◆ The task: Output what the records say, word for word, with no images.

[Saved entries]
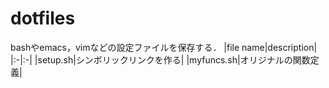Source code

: # dotfiles
bashやemacs，vimなどの設定ファイルを保存する．
|file name|description|
|:-|:-|
|setup.sh|シンボリックリンクを作る|
|myfuncs.sh|オリジナルの関数定義|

◆ The answer:
Source code

: # dotfiles
bashやemacs，vimなどの設定ファイルを保存する．
|file name|description|
|:-|:-|
|setup.sh|シンボリックリンクを作る|
|myfuncs.sh|オリジナルの関数定義|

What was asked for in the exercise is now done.